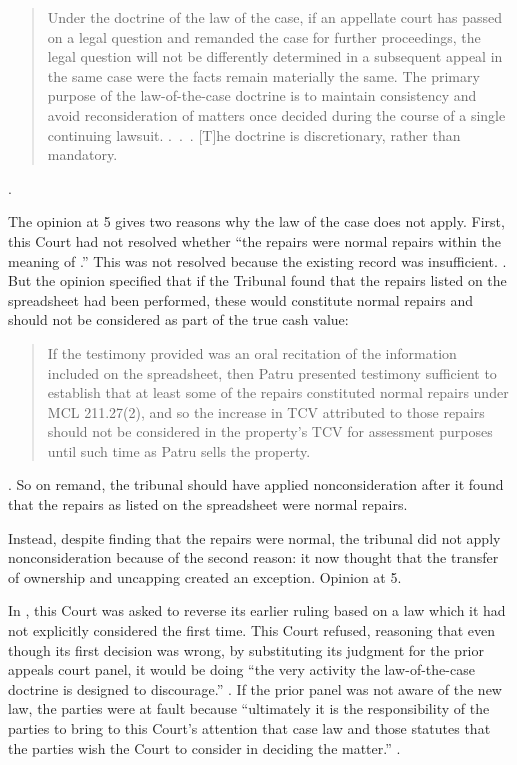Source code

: \documentclass[12pt,\documentclassflag]{michiganCourtOfAppealsBrief}
\begin{document}
\begin{quote}
  Under the doctrine of the law of the case, if an appellate court has passed on a legal question and remanded the case for further proceedings, the legal question will not be differently determined in a subsequent appeal in the same case were the facts remain materially the same. The primary purpose of the law-of-the-case doctrine is to maintain consistency and avoid reconsideration of matters once decided during the course of a single  %
  continuing lawsuit. .~.~.  [T]he doctrine is discretionary, rather than mandatory.
\end{quote}
.

The opinion at 5 gives two reasons why the law of the case does not apply. First,
this Court had not resolved whether ``the repairs were normal repairs within the meaning of \mathieuGast.'' This was not resolved because the existing record was insufficient. . But the opinion specified that if the Tribunal found that the repairs listed on the spreadsheet had been performed, these would constitute normal repairs and should not be considered as part of the true cash value:

\begin{quote}
  If the testimony provided was an oral recitation of the
information included on the spreadsheet, then Patru presented testimony sufficient to establish
that at least some of the repairs constituted normal repairs under MCL 211.27(2), and so the
increase in TCV attributed to those repairs should not be considered in the property's TCV for
assessment purposes until such time as Patru sells the property.
\end{quote}
. So on remand, the tribunal should have applied nonconsideration after it found that the repairs as listed on the spreadsheet were normal repairs.

Instead, despite finding that the repairs were normal, the tribunal did not apply nonconsideration because of the second reason: it now thought that the transfer of ownership and uncapping created an exception. Opinion at 5. %

In \cite[s]{Bennett}, this Court was asked to reverse its earlier ruling based on a law which it had not explicitly considered the first time. This Court refused, reasoning that even though its first decision was wrong, by substituting its judgment for the prior appeals court panel, it would be doing ``the very activity the law-of-the-case doctrine is designed to discourage.'' . If the prior panel was not aware of the new law, the parties were at fault because ``ultimately it is the responsibility of the parties to bring to this Court's attention that case law and those statutes that the parties wish the Court to consider in deciding the matter.'' .
\end{document}
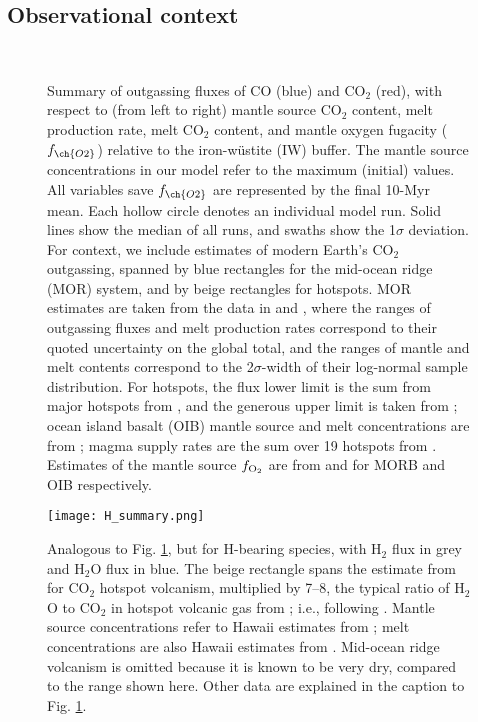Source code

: \subsection{Observational context}


\begin{figure}
\captionsetup[subfigure]{labelformat=empty}
\centering
     \\
\caption[Summary of outgassing fluxes of CO and CO$_2$.]{\label{fig:summary_C}Summary of outgassing fluxes of CO (blue) and CO$_2$ (red), with respect to (from left to right) mantle source CO$_2$ content, melt production rate, melt CO$_2$ content, and mantle oxygen fugacity ($f_{\ch{O2}}$) relative to the iron-w\"ustite (IW) buffer. The mantle source concentrations in our model refer to the maximum (initial) values. All variables save $f_{\ch{O2}}$ are represented by the final 10-Myr mean. Each hollow circle denotes an individual model run. Solid lines show the median of all runs, and swaths show the 1$\sigma$ deviation. For context, we include estimates of modern Earth's CO$_2$ outgassing, spanned by blue rectangles for the mid-ocean ridge (MOR) system, and by beige rectangles for hotspots. MOR estimates are taken from the data in \citet{Voyer2019} and \citet{Hauri2019}, where the ranges of outgassing fluxes and melt production rates correspond to their quoted uncertainty on the global total, and the ranges of mantle and melt contents correspond to the 2$\sigma$-width of their log-normal sample distribution. For hotspots, the  flux lower limit is the sum from major hotspots from \citet{Hauri2019}, and the generous upper limit is taken from \citet{Marty1998}; ocean island basalt (OIB) mantle source and melt concentrations are from \citet{Hauri2019}; magma supply rates are the sum over 19 hotspots from \citet{Mjelde2010}. Estimates of the mantle source $f_{\rm O_2}$ are from \citet{ONEILL2018} and \citet{AMUNDSEN1992} for MORB and OIB respectively. 
}
\end{figure}

\begin{figure}
\centering\texttt{[image: H\_summary.png]}
\caption[Analogous to Fig. \ref{fig:summary_C}, but for H-bearing species.]{\label{fig:summary_H}Analogous to Fig. \ref{fig:summary_C}, but for H-bearing species, with H$_2$ flux in grey and H$_2$O flux in blue. The beige rectangle spans the estimate from \citet{DASGUPTA2010} for CO$_2$ hotspot volcanism, multiplied by 7--8, the typical ratio of H$_2$O to CO$_2$ in hotspot volcanic gas from \citet{Holland1984}; i.e., following \citet{Catling2017}. Mantle source concentrations refer to Hawaii estimates from \citet{Wallace1998}; melt concentrations are also Hawaii estimates from \citet{WallaceAnderson1998}. Mid-ocean ridge volcanism is omitted because it is known to be very dry, compared to the range shown here. Other data are explained in the caption to Fig. \ref{fig:summary_C}.}
\end{figure}

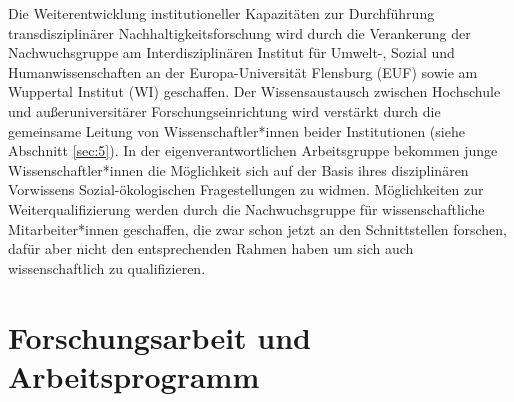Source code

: \documentclass[a4paper,11pt,twoside]{scrartcl}
\begin{document}
Die Weiterentwicklung institutioneller Kapazitäten zur Durchführung transdisziplinärer Nachhaltigkeitsforschung wird durch die Verankerung der Nachwuchsgruppe am Interdisziplinären Institut für Umwelt-, Sozial und Humanwissenschaften an der Europa-Universität Flensburg (EUF) sowie am Wuppertal Institut (WI) geschaffen. Der Wissensaustausch zwischen Hochschule und außeruniversitärer Forschungseinrichtung wird verstärkt durch die gemeinsame Leitung von Wissenschaftler*innen beider Institutionen (siehe Abschnitt \ref{sec:5}). In der eigenverantwortlichen Arbeitsgruppe bekommen junge Wissenschaftler*innen die Möglichkeit sich auf der Basis ihres disziplinären Vorwissens Sozial-ökologischen Fragestellungen zu widmen. Möglichkeiten zur Weiterqualifizierung werden durch die Nachwuchsgruppe für wissenschaftliche Mitarbeiter*innen geschaffen, die zwar schon jetzt an den Schnittstellen forschen, dafür aber nicht den entsprechenden Rahmen haben um sich auch wissenschaftlich zu qualifizieren.

\section{Forschungsarbeit und Arbeitsprogramm}
\label{sec:4}
\end{document}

◇ ◇ ◇ ◇ ◇ ◇ ◇

Give again, word for word, only the lines that run from the top of the data above through the line with "Instead, despite finding". Drop the pictures.

### Written answer
Source code

: \documentclass[12pt,\documentclassflag]{michiganCourtOfAppealsBrief}
\begin{document}
\begin{quote}
  Under the doctrine of the law of the case, if an appellate court has passed on a legal question and remanded the case for further proceedings, the legal question will not be differently determined in a subsequent appeal in the same case were the facts remain materially the same. The primary purpose of the law-of-the-case doctrine is to maintain consistency and avoid reconsideration of matters once decided during the course of a single  %
  continuing lawsuit. .~.~.  [T]he doctrine is discretionary, rather than mandatory.
\end{quote}
.

The opinion at 5 gives two reasons why the law of the case does not apply. First,
this Court had not resolved whether ``the repairs were normal repairs within the meaning of \mathieuGast.'' This was not resolved because the existing record was insufficient. . But the opinion specified that if the Tribunal found that the repairs listed on the spreadsheet had been performed, these would constitute normal repairs and should not be considered as part of the true cash value:

\begin{quote}
  If the testimony provided was an oral recitation of the
information included on the spreadsheet, then Patru presented testimony sufficient to establish
that at least some of the repairs constituted normal repairs under MCL 211.27(2), and so the
increase in TCV attributed to those repairs should not be considered in the property's TCV for
assessment purposes until such time as Patru sells the property.
\end{quote}
. So on remand, the tribunal should have applied nonconsideration after it found that the repairs as listed on the spreadsheet were normal repairs.

Instead, despite finding that the repairs were normal, the tribunal did not apply nonconsideration because of the second reason: it now thought that the transfer of ownership and uncapping created an exception. Opinion at 5. %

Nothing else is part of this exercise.